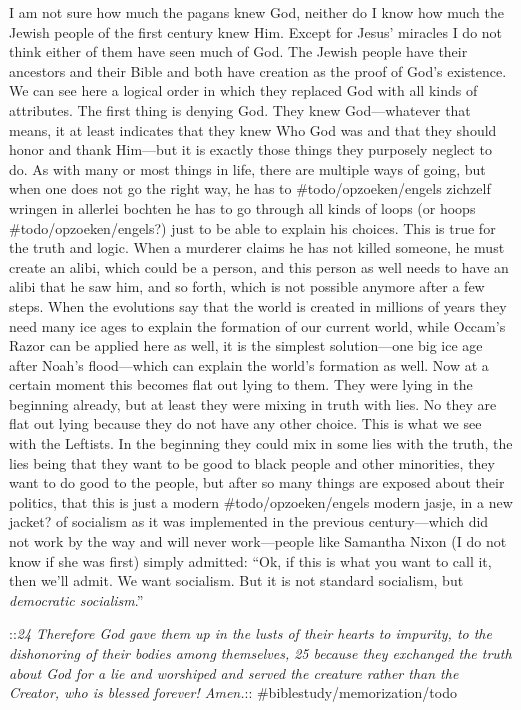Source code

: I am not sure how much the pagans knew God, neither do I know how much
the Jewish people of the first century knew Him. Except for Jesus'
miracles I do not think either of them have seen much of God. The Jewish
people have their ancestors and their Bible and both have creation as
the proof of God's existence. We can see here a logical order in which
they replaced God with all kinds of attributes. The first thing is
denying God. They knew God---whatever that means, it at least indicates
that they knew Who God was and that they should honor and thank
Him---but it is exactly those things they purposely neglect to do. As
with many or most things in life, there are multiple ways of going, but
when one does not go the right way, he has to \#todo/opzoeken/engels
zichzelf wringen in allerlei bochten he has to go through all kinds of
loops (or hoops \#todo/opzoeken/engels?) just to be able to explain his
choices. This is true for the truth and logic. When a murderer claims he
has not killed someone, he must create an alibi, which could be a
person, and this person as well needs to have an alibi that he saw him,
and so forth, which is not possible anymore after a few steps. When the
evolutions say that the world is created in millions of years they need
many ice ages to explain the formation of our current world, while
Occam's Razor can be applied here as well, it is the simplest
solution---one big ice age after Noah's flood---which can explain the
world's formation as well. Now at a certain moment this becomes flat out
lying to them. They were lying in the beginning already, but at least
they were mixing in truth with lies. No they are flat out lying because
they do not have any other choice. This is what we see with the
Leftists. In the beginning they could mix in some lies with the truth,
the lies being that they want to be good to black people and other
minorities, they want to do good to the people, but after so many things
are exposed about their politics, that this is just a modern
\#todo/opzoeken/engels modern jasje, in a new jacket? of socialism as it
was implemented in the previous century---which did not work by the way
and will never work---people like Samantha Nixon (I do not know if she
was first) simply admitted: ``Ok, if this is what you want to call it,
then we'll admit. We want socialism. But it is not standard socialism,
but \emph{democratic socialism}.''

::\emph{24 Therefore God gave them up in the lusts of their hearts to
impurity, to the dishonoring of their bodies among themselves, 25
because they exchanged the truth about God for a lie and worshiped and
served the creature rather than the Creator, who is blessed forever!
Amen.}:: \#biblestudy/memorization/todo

|---|

Problem requirements:
Set out exactly the run of lines that begins at the line holding "the lies being" and ends at the last line of the data.

Exercise response:
the lies being that they want to be good to black people and other
minorities, they want to do good to the people, but after so many things
are exposed about their politics, that this is just a modern
\#todo/opzoeken/engels modern jasje, in a new jacket? of socialism as it
was implemented in the previous century---which did not work by the way
and will never work---people like Samantha Nixon (I do not know if she
was first) simply admitted: ``Ok, if this is what you want to call it,
then we'll admit. We want socialism. But it is not standard socialism,
but \emph{democratic socialism}.''

::\emph{24 Therefore God gave them up in the lusts of their hearts to
impurity, to the dishonoring of their bodies among themselves, 25
because they exchanged the truth about God for a lie and worshiped and
served the creature rather than the Creator, who is blessed forever!
Amen.}:: \#biblestudy/memorization/todo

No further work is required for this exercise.